UU INTELIJEN SEBAGAI ALAT LEGITIMASI PENGUASA UNTUK MEMERANGI RAKYAT.


Dewan Perwakilan Rakyat mengesahkan Rancangan Undang-Undang Intelijen dalam rapat paripurna hari ini, Selasa, 11 Oktober 2011, meski berbagai kontroversi masih menyelimuti rancangan undang-undang ini. (tempointeraktif.com, 11/10/2011))


Presiden SBY menyambut baik telah disahkannya UU Intelijen Negara oleh DPR. Produk hukum baru ini diharapkan bisa mendukung aparat keamanan mengantisipasi tindak kejahatan terorisme. “Ini kabar yang baik sekali. Presiden telah dilaporkan mengenai ini,” ujar Jubir Kepresidenan, Julian Aldrin Pasha, melalui telepon, Selasa (11/10/2011). (jejaknews.com, 11/10/2011)

Kepala Badan Intelijen Negara, Sutanto, menyatakan bahwa UU Intelijen disahkan untuk melindungi kepentingan masyarakat. Oleh karena itu ia menegaskan, BIN akan selalu memperhatikan nilai-nilai demokrasi dan hak azasi manusia dalam menjalankan tugas dan fungsinya. “Dengan UU ini, kami harapkan ada penguatan terhadap intelijen, tapi dalam batas rambu-rambu tertentu. Lewat UU ini, pemerintah dan semua alat negara bekerja untuk melindungi kepentingan rakyat dan negaranya,” kata Sutanto di Gedung DPR RI, Senayan, Jakarta, Selasa 11 Oktober 2011. (vivanews.com, 11/10/2011)

Sudah menjadi tugas dan pemerintah untuk menangkal terjadinya ganguan keamanan yang dapat mengancam keselamatan nyawa rakyatnya terutama ancaman khususnya dari luar negeri. Nah persoalannya adalah apakah motivasi dan upaya tersebut memang relevan dengan konten dari UU Intelijen tersebut, maka tentunya perlu penelaan lebih mendalam dan komprehensif.
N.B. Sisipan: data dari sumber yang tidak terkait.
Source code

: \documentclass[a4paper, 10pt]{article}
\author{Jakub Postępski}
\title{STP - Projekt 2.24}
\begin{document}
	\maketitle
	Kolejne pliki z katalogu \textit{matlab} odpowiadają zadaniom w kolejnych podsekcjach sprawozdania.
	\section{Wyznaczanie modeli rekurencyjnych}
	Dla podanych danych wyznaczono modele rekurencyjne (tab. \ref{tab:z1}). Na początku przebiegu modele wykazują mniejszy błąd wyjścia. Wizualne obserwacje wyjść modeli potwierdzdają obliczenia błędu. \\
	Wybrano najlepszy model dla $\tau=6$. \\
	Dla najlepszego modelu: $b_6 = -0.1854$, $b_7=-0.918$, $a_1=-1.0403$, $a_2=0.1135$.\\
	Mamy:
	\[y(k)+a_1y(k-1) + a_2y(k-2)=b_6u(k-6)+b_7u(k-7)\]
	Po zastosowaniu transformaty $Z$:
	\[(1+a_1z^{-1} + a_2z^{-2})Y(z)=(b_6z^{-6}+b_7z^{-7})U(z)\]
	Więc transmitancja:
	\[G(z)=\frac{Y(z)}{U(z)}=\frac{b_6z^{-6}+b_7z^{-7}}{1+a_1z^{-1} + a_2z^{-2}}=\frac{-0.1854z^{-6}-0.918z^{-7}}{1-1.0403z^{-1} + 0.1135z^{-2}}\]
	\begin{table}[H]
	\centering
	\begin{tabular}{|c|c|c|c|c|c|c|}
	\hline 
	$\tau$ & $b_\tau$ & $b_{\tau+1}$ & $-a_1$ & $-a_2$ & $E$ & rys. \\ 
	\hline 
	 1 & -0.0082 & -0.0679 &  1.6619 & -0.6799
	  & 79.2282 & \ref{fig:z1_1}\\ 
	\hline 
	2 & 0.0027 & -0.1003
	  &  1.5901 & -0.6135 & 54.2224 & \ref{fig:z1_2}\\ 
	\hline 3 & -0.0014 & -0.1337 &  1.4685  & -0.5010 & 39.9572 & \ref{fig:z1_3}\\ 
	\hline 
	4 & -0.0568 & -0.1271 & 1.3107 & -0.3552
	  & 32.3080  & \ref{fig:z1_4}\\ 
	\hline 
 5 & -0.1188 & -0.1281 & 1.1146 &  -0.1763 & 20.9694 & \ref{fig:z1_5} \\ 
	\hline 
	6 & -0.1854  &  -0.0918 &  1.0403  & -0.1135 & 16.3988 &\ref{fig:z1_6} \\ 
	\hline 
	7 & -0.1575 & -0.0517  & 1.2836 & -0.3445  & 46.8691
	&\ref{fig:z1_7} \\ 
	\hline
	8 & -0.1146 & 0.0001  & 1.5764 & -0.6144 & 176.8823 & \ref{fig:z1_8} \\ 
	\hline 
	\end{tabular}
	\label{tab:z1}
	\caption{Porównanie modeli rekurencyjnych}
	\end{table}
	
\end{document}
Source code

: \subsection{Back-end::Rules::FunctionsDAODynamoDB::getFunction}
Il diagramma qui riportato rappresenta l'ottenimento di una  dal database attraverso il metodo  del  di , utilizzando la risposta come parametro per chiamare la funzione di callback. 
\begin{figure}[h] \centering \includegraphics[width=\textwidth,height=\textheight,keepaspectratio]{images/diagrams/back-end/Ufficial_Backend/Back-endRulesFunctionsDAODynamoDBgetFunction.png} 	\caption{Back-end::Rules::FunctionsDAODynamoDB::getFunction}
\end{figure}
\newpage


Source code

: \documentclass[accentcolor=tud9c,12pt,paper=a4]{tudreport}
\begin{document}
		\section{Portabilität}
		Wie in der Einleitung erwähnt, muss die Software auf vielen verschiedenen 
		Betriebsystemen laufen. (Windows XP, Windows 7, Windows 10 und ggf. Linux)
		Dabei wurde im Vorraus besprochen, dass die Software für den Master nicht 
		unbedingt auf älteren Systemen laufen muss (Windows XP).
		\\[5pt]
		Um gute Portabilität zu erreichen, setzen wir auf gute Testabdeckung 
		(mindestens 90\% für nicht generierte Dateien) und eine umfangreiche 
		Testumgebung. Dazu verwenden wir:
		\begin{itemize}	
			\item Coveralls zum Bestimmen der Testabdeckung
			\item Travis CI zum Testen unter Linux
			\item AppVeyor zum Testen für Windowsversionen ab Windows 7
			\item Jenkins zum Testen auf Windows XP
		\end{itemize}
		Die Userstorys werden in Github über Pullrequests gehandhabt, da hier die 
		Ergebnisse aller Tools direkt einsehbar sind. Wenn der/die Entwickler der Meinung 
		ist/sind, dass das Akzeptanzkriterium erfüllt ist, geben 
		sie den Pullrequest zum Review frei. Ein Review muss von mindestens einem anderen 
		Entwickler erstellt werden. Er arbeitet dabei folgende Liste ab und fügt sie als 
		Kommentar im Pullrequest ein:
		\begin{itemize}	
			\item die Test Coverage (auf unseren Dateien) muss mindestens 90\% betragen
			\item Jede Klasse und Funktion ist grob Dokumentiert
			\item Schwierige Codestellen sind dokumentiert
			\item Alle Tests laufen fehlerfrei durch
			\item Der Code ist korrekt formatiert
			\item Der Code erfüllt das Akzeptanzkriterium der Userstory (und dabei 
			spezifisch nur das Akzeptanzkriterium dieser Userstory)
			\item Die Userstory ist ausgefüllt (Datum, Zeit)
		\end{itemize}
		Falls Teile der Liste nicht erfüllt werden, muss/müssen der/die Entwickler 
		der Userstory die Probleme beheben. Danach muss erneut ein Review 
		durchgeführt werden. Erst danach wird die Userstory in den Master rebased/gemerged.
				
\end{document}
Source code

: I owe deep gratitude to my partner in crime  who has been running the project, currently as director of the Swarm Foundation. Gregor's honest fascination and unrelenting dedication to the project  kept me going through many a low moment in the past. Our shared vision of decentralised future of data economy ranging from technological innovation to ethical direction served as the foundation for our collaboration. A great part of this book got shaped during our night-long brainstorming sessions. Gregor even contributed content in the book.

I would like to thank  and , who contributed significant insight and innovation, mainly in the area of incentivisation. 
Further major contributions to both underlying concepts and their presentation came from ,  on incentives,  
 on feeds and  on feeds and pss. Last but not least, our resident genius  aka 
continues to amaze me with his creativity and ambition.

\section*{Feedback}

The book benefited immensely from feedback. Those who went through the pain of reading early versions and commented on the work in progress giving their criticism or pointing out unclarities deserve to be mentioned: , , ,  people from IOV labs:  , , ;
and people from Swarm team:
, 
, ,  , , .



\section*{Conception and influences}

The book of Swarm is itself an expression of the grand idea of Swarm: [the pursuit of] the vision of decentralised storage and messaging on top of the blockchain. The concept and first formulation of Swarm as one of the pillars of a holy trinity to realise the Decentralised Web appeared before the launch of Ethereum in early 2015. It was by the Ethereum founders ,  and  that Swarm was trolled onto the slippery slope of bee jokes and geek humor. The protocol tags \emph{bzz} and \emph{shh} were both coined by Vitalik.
Sebab sebelum pengesahan maupun pasca pengesahan sudah menimbulkan kontroversi dan kekhawatiran karena di dalamnya banyak mengandung pasal karet yang bisa di tarik kekiri maupun kekanan tergantung selera pihak yang berkepentingan (baca: penguasa).
Pengesahan UU Intelijen bisa dikatakan sebagai upaya mengembalikan kehidupan rakyat Indonesia ke masa Orde Baru dan Kolonialisme Belanda yang represif, otoriter, dan penuh ketakutan. Hal itu disampaikan Juru bicara Forum Advokasi Mahasiswa Universitas Airlangga (FAM Unair), Richo Hariyono, hari Kamis 13 Oktober 2011. BIN boleh di katakan mirip seperti PID (Politieke Inlichtingen Dienst) Dinas Intelijen Kolonial Belanda pada zaman dulu yang tugasnya untuk memata-matai serta menghancurkan perlawanan rakyat yang menolak sistem Penjajahan. (/www.maiwanews.com, 13/10/2011)

Penolakan atas pengesahan Undang-undang intelijen ini juga datang dari Aliansi Jurnalis Independen (AJI). Sekjen AJI, Jajang Jamaludin mengatakan sejumlah pasal dalam Undang-undang ini berpotensi mengancam kebebasan pers."Dan dari definisi rahasia intelijen pun tidak terlalu rinci sehingga disitu ada wilayah untuk bermanuver, kita kehawatirannya untuk menentukan informasi-informasi yang disampaikan oleh pers pun juga bisa kena UU ini dan ini ancaman dan kriminalisasi ujungnya", demikian kata Jajang Jamaludin. (www.voanews.com, 11/10/2011)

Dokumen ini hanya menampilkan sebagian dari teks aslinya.